Воспоминания
Эвакуация и бегство

Ленинградская блокада
Видео

Минц Иосиф

Iosif_Minz

Родился в Невеле (Псковская область) в 1932 году. Инженер-электрик, жил и работал в Иваново, откуда репатриировался в 1994 году. Живет в Хайфе.
Сын и дочь, пять внуков.

СВИСТ БОМБ СТОИТ В УШАХ ДО СИХ ПОР

Началась война. Через Невель шли беженцы из Белоруссии. Помню, мама выносила им молоко и хлеб. Папу призвали в трудовую армию. Он рыл окопы под Невелем. Я носил ему еду.

Мы решили уезжать. 8 июля папа и дядя Хаим-Гершон поехали к кузнецу подковать лошадь. И тут началась бомбежка. Свист бомб стоит в ушах до сих пор. Это особенный, завывающий, страшный свист. Одна бомба упала у нас во дворе. Коридор, который шел вдоль всего дома, сдвинулся. Все стали выпрыгивать в окно. Мама стояла у печи, посыпались кирпичи, и ее ушибло. После бомбежки дядя Хаим-Гершон вернулся, а папа – нет. Дядя рассказал, что когда начали бомбить, они разбежались в разные стороны, потом он вернулся к лошади, а папа не вернулся. С тех пор я – без отца. Он меня очень любил и гордился мною, и я его очень любил.

В тот же день три семьи – дядина, наша и тети Ципы, – собрав кое-какие вещи и уложив их на лошадь, подались на север. Доехали до первой деревни и остановились: три дня мама с братом Борей возвращались в город искать папу, но никто его не видел…

Ехали дни и ночи. Дорогу постоянно обстреливали с самолетов, все разбегались по сторонам, схватив Дору, мою маленькую сестричку, а иногда она оставалась на возу. Старшему брату Боре прострелили одежду и задели кожу. Однажды ночью немцы сбросили осветительную бомбу. Я стоял в лесу у опушки. Стало так светло, что создалось ощущение, будто ты стоишь голый на всеобщем обозрении.

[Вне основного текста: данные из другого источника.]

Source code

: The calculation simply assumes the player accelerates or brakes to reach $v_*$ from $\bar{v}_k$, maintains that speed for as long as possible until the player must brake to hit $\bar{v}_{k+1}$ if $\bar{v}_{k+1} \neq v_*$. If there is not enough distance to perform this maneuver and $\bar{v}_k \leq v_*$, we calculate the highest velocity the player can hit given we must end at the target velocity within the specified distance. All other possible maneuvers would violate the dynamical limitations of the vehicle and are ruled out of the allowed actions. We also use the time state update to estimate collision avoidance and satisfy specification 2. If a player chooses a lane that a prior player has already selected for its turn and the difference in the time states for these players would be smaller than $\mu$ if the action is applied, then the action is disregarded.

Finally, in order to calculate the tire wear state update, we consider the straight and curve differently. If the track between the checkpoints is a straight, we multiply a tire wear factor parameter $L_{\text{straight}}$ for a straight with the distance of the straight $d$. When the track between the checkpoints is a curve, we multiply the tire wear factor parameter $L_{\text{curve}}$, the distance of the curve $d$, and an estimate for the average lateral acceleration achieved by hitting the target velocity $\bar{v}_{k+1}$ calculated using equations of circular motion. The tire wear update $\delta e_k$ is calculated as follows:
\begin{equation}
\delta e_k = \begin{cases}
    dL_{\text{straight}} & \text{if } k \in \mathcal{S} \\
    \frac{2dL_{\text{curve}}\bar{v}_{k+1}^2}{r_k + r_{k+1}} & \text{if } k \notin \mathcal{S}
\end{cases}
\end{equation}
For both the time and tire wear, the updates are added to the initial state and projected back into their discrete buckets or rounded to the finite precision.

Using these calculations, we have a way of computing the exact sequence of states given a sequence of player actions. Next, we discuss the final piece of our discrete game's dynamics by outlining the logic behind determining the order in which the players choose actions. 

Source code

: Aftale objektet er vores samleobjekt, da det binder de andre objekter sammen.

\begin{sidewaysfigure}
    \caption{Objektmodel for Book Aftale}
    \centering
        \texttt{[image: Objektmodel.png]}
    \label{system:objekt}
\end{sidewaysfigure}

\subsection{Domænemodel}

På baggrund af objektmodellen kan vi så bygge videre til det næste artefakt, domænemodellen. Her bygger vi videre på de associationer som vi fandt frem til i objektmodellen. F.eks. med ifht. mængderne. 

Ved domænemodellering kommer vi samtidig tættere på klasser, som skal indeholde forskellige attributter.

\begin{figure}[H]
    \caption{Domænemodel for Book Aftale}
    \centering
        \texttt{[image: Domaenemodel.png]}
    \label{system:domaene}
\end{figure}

В Великих Луках, когда мы подъехали к площади и остановились у трехэтажного здания, вдруг спикировали два немецких самолета и начали стрелять из пулеметов. По глупости, наверное, я не боялся и смотрел прямо на летчика, который летел, казалось, прямо на нас. Я видел его очки и шлем. Перед самым зданием он вышел из пике, и пули нас не достали.

Мы с Б-жьей помощью добрались до города Калинина. Всю дорогу ждали, что нас догонит папа. Калинин был последней надеждой встретить его – здесь в учительском институте училась немецкому языку моя старшая сестра Мира. Дома Миры не было, она рыла окопы где-то под Себежем. Немцы им сбрасывали листовки: «Русские дамочки, не копайте ямочки, все равно пройдут наши таночки». У хозяйки, где Мира жила, мы оставили письмо, в котором написали, что уезжаем в город Калязин. Позже Мира к нам приехала, а папа так и не появился.
Наступил праздник Суккот. Дедушка мой купил курицу, чтобы совершить обряд отпущения грехов – «капорот», но в Калязине резника не было, и он взял меня в соседний волжский город Кашин к шойхету (резнику). Ехали на поезде. Этот российский город меня очень удивил – почти на каждом углу стояла церковь, небольшая, приземистая, потом я такие видел в Пскове…
Недолго мы прожили в Калязине. Фронт приближался, и мы подались на восток. Уже наступила осень, нас погрузили на баржу, и мы поплыли вниз по Волге. Дул холодный ветер, пронизывал насквозь. Народу было, как сельди в бочке… На барже у тети Ривы умер годовалый сын. На какой-то пристани его похоронили.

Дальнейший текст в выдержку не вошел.